To solve this optimization problem using Gurobi, we first need to understand and possibly simplify or rephrase the constraints given in the natural language description. The objective is to minimize the function \(1 \times \text{black beans} + 7 \times \text{steaks}\), subject to several constraints related to iron content, cost, fiber content, and a specific linear constraint involving black beans and steaks.

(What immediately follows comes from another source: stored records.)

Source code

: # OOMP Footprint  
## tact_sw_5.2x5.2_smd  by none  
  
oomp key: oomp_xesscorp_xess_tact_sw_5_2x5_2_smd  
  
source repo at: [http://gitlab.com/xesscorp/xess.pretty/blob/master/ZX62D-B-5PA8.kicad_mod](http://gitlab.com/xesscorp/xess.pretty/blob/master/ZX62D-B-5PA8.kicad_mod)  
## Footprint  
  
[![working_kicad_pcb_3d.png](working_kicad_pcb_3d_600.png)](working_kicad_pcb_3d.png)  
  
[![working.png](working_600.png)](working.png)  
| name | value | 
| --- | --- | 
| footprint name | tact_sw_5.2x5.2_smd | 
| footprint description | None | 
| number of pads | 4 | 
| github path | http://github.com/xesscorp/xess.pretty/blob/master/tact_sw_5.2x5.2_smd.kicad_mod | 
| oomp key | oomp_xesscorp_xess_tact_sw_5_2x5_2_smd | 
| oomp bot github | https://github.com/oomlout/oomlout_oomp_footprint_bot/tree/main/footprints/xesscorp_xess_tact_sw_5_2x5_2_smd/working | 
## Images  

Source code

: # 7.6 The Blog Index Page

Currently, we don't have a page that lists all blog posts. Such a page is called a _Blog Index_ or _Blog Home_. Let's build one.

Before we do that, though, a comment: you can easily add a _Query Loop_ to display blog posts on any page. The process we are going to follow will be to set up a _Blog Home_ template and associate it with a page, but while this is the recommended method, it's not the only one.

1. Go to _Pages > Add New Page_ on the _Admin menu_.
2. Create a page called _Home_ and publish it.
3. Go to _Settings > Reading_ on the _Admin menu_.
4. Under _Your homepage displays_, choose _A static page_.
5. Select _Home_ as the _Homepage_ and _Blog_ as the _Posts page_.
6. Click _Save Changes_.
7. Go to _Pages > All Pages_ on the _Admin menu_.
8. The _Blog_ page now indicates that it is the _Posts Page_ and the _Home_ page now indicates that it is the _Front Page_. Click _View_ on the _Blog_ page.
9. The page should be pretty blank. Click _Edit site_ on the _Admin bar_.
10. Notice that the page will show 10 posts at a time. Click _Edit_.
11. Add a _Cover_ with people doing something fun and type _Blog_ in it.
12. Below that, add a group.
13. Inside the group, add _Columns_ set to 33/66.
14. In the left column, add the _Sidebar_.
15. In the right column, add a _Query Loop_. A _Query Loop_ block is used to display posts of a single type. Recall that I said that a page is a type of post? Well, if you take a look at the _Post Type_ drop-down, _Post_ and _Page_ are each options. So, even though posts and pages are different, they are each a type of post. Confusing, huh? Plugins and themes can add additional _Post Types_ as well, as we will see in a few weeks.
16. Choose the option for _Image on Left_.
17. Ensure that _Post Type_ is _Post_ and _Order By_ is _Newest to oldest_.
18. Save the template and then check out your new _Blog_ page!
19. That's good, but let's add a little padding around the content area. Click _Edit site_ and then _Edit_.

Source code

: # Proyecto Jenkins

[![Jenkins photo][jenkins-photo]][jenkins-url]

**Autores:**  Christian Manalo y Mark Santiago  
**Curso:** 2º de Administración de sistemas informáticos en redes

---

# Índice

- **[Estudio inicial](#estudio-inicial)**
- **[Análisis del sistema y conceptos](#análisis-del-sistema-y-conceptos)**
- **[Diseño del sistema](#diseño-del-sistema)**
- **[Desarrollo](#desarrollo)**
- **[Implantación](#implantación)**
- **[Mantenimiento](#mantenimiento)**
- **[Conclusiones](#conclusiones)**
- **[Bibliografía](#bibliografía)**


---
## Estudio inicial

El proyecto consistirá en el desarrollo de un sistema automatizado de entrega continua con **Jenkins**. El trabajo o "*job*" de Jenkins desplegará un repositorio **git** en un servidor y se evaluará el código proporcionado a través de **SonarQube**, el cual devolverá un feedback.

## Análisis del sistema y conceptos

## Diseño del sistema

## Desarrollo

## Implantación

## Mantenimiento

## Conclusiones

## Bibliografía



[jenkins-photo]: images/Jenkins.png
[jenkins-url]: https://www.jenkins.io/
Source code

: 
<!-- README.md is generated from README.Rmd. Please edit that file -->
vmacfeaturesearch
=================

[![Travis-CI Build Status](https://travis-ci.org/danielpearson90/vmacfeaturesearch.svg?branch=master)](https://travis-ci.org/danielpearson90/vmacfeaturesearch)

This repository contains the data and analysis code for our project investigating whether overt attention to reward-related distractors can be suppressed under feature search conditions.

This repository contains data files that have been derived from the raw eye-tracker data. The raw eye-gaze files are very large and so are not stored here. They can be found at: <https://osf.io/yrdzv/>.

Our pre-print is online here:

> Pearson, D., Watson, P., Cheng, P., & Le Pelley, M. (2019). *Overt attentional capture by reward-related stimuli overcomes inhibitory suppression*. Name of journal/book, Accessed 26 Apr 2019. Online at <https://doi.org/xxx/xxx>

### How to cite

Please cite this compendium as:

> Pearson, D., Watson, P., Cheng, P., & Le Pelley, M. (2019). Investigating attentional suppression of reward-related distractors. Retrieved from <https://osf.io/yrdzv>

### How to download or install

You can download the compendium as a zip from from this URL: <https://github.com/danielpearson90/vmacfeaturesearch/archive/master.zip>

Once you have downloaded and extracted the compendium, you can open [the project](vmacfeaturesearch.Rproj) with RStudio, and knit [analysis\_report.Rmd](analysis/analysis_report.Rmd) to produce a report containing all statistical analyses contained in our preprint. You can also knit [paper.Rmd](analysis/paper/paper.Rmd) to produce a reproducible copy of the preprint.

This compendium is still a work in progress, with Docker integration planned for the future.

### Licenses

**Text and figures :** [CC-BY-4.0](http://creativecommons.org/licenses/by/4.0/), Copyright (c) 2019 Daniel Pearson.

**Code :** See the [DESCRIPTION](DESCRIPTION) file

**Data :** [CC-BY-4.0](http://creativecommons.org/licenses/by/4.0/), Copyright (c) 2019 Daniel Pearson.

The constraints can be summarized as follows:
- Iron from black beans and steaks must be at least 18 mg and at most 71 mg.
- The total cost of black beans and steaks must be at least $22 and at most $45.
- Fiber from both sources must total at least 11 grams and no more than 28 grams.
- A specific constraint \(10 \times \text{black beans} - \text{steaks} \geq 0\) must be satisfied.
- Black beans can be fractional, but steaks must be integer.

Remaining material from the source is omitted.